What this task involves
Using the data beneath this instruction, retype only the lines from the one that contains "the information the" down to the one that contains "security event, or", both included, exactly as they appear.

Records provided
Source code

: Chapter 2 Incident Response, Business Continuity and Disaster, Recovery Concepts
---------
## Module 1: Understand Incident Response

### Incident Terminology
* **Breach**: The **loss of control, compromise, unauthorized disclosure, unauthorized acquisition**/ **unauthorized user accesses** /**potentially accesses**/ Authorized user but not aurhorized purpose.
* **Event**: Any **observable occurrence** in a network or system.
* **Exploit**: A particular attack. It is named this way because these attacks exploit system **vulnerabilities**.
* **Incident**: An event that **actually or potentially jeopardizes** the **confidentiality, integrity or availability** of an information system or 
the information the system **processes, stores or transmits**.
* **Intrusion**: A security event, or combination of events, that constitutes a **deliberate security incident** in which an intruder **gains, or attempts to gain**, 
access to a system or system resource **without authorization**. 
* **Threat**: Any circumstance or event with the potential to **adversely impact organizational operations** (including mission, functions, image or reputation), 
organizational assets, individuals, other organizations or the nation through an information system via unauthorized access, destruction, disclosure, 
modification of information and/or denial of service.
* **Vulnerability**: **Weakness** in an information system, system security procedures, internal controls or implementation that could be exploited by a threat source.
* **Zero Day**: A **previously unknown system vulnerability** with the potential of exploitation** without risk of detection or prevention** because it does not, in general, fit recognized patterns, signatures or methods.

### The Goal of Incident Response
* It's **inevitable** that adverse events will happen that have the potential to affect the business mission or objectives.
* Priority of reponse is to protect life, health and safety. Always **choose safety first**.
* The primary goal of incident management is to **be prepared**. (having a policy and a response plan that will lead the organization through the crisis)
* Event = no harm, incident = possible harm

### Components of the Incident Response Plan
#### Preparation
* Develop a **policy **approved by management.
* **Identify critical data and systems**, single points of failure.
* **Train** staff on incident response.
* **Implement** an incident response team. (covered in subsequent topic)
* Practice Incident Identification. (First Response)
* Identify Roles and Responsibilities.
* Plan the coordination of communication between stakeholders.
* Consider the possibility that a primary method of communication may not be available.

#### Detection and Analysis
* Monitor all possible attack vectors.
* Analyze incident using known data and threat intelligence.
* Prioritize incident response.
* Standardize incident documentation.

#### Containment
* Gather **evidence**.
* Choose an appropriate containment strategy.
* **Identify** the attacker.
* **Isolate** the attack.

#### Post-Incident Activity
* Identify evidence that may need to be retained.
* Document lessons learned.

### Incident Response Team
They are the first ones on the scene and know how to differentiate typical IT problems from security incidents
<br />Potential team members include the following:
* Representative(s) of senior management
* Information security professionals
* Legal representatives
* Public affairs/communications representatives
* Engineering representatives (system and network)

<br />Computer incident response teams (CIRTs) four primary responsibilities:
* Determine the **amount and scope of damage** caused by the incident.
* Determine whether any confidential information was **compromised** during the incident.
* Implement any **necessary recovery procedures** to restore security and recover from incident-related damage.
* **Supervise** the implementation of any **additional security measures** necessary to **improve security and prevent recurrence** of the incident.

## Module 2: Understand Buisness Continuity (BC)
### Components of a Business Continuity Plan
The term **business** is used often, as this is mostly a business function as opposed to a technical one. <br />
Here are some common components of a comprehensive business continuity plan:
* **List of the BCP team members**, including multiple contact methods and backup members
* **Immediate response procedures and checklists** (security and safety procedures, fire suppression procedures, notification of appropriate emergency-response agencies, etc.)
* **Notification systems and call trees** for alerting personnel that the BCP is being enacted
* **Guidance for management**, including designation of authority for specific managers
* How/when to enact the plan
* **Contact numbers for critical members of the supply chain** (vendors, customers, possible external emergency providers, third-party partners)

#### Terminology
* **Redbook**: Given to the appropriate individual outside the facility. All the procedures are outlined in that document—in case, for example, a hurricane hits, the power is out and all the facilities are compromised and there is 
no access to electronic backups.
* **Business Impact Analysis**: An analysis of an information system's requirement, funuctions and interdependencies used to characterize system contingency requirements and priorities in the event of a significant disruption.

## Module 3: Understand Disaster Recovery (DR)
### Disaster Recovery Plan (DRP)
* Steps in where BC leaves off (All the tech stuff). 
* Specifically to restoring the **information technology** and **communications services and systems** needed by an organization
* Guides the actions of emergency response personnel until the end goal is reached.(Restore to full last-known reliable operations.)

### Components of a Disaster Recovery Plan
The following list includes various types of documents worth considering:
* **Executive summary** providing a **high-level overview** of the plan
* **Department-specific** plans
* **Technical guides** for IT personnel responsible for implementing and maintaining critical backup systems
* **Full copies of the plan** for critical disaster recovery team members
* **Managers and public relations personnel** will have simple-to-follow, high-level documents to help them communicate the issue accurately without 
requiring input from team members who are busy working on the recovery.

--

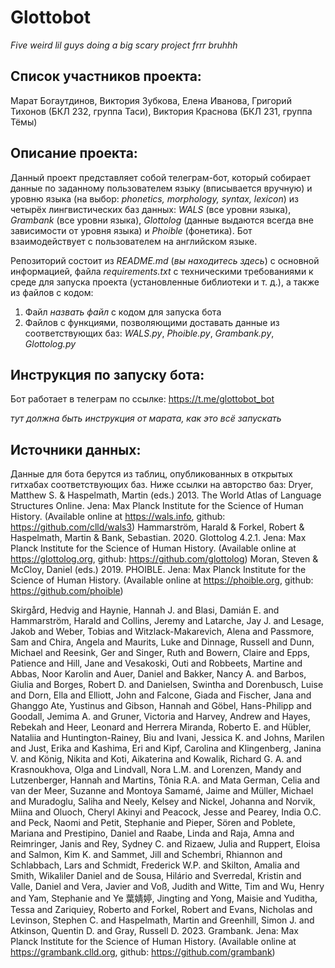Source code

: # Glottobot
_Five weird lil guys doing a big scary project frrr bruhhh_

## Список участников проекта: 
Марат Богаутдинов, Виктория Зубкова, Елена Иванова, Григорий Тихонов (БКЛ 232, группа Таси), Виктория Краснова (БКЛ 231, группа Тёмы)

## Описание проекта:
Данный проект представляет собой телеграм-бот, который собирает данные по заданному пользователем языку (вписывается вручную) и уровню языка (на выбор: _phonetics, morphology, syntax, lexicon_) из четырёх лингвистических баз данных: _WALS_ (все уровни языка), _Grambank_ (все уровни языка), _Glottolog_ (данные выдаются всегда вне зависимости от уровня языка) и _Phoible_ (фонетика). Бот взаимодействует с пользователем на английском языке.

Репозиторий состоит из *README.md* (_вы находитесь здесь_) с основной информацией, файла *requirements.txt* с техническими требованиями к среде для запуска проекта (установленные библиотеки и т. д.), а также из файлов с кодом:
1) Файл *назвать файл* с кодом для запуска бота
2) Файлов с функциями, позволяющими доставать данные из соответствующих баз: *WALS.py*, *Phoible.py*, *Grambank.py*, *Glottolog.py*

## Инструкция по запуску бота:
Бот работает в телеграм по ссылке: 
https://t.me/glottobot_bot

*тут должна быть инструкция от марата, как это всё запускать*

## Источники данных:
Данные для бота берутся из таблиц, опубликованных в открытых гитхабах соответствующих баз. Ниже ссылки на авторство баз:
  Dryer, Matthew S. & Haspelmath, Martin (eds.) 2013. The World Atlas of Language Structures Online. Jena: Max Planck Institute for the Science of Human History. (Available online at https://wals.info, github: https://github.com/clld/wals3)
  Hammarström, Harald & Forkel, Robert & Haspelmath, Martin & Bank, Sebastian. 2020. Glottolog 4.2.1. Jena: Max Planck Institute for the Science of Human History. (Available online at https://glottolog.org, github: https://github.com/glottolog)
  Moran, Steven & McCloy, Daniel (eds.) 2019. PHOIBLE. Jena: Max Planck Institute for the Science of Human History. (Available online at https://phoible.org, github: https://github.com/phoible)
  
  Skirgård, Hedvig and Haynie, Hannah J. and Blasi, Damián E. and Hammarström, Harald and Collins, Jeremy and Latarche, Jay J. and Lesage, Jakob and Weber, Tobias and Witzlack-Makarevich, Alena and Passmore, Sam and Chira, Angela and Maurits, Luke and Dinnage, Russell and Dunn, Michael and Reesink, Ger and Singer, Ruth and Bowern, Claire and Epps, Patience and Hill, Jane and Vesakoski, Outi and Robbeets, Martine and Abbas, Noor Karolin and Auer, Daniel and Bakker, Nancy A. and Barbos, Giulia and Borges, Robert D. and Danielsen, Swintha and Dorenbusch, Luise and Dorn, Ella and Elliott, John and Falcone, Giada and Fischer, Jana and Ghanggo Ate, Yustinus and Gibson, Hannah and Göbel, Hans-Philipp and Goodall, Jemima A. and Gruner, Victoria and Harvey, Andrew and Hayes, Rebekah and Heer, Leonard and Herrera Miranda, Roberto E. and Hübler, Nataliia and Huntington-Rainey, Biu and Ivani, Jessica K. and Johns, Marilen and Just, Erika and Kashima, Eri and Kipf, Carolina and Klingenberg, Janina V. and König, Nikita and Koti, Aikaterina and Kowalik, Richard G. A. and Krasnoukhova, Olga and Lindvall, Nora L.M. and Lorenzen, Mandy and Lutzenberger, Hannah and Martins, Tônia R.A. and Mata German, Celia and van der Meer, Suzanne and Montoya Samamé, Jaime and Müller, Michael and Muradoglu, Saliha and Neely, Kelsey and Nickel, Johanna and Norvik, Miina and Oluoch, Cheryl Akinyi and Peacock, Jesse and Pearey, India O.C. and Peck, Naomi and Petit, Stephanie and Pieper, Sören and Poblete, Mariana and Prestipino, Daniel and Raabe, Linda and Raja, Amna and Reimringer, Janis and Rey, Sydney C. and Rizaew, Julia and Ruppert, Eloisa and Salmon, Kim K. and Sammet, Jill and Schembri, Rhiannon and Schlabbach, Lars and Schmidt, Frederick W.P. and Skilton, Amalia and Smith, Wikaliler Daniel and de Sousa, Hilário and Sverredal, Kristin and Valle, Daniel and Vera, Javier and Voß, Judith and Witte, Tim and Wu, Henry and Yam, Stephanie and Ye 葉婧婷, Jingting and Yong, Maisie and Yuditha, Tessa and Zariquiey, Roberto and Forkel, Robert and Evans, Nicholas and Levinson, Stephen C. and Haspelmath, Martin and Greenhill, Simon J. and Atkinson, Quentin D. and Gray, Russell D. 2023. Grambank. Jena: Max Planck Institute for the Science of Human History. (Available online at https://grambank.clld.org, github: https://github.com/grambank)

* * *

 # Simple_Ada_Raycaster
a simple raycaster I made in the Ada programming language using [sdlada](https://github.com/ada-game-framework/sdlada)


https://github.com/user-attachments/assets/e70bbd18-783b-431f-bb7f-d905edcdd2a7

Answer section
the information the system **processes, stores or transmits**.
* **Intrusion**: A security event, or combination of events, that constitutes a **deliberate security incident** in which an intruder **gains, or attempts to gain**, 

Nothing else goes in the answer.